Input material:
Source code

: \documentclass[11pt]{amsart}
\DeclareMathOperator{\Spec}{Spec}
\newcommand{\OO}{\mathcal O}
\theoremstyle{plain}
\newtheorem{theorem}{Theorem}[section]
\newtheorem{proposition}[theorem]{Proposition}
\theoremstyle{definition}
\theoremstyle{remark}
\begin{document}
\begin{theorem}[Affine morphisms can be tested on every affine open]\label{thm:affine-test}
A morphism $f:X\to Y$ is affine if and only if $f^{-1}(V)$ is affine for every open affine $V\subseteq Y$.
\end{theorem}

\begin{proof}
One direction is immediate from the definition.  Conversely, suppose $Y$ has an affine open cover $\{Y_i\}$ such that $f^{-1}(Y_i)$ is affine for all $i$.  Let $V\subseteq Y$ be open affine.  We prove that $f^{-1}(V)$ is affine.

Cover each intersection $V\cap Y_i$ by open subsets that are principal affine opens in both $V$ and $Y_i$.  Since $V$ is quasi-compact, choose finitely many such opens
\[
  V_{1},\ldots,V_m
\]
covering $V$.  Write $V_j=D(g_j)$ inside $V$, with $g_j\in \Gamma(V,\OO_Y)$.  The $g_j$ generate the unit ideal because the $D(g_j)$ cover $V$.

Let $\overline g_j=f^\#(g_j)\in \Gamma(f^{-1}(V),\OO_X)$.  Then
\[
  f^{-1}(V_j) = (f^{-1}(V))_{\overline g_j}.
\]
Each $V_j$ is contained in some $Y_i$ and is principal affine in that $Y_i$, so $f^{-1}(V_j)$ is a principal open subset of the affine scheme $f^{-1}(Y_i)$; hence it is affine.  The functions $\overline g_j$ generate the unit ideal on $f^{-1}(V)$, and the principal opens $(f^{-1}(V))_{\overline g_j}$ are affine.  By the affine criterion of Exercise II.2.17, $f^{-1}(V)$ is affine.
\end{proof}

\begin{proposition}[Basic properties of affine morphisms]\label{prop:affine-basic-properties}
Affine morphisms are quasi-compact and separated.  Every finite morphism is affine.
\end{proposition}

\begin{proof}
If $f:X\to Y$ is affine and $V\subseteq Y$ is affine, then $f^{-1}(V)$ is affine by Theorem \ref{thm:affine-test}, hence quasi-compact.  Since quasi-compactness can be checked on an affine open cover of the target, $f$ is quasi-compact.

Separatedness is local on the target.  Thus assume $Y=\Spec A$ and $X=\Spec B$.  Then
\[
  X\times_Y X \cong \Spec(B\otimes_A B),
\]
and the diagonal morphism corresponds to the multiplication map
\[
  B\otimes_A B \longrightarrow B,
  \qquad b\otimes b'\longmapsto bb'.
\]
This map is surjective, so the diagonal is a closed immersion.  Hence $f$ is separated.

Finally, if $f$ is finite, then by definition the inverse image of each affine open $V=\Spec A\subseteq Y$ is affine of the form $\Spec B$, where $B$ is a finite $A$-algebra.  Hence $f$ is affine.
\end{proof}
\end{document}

Task directions:
Across the entries above, how many lines include the word "morphisms"? Give only the number.

Solution:
3